WORK REQUEST
Output all entries verbatim, dropping pictures.

DATA FOR ANALYSIS
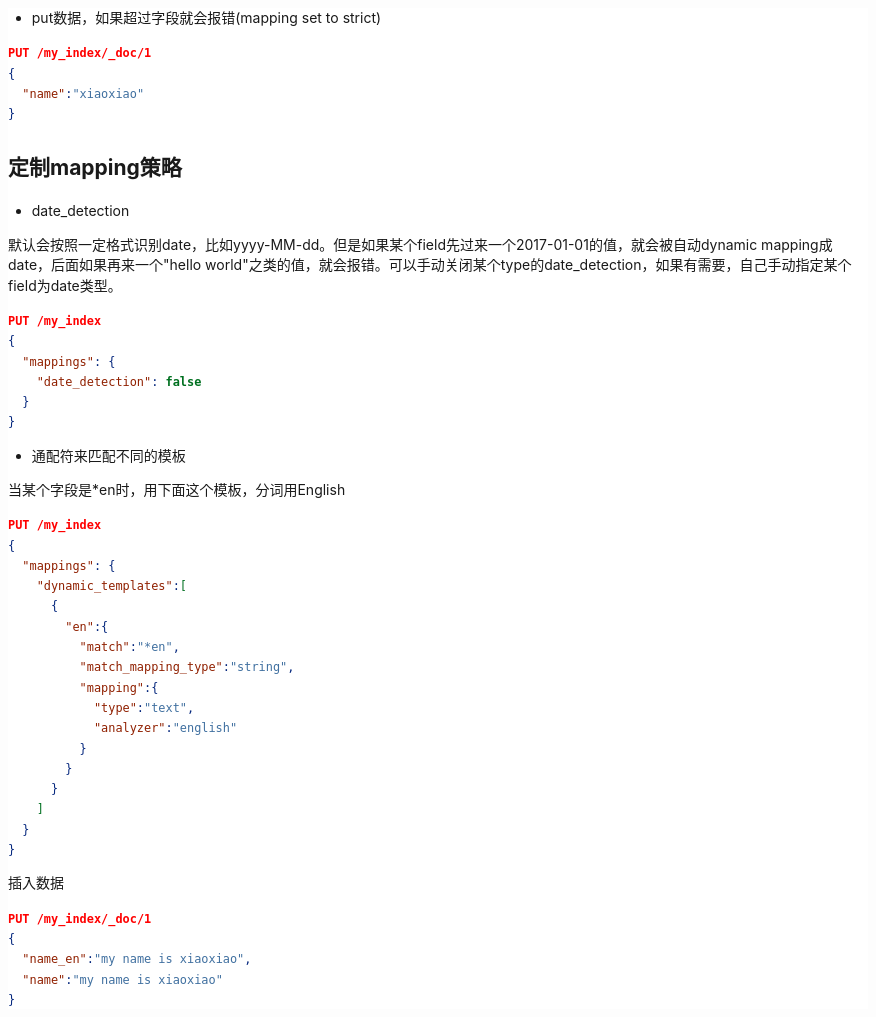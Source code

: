 - put数据，如果超过字段就会报错(mapping set to strict)

```json
PUT /my_index/_doc/1
{
  "name":"xiaoxiao"
}
```



## 定制mapping策略

- date_detection

默认会按照一定格式识别date，比如yyyy-MM-dd。但是如果某个field先过来一个2017-01-01的值，就会被自动dynamic mapping成date，后面如果再来一个"hello world"之类的值，就会报错。可以手动关闭某个type的date_detection，如果有需要，自己手动指定某个field为date类型。

```json
PUT /my_index
{
  "mappings": {
    "date_detection": false
  }
}
```

- 通配符来匹配不同的模板

当某个字段是*en时，用下面这个模板，分词用English

```json
PUT /my_index
{
  "mappings": {
    "dynamic_templates":[
      {
        "en":{
          "match":"*en",
          "match_mapping_type":"string",
          "mapping":{
            "type":"text",
            "analyzer":"english"
          }
        }
      }  
    ] 
  }
}
```

插入数据

```json
PUT /my_index/_doc/1
{
  "name_en":"my name is xiaoxiao",
  "name":"my name is xiaoxiao"
}
```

ANSWER TO THE PROBLEM
Source code

: - put数据，如果超过字段就会报错(mapping set to strict)

```json
PUT /my_index/_doc/1
{
  "name":"xiaoxiao"
}
```



## 定制mapping策略

- date_detection

默认会按照一定格式识别date，比如yyyy-MM-dd。但是如果某个field先过来一个2017-01-01的值，就会被自动dynamic mapping成date，后面如果再来一个"hello world"之类的值，就会报错。可以手动关闭某个type的date_detection，如果有需要，自己手动指定某个field为date类型。

```json
PUT /my_index
{
  "mappings": {
    "date_detection": false
  }
}
```

- 通配符来匹配不同的模板

当某个字段是*en时，用下面这个模板，分词用English

```json
PUT /my_index
{
  "mappings": {
    "dynamic_templates":[
      {
        "en":{
          "match":"*en",
          "match_mapping_type":"string",
          "mapping":{
            "type":"text",
            "analyzer":"english"
          }
        }
      }  
    ] 
  }
}
```

插入数据

```json
PUT /my_index/_doc/1
{
  "name_en":"my name is xiaoxiao",
  "name":"my name is xiaoxiao"
}
```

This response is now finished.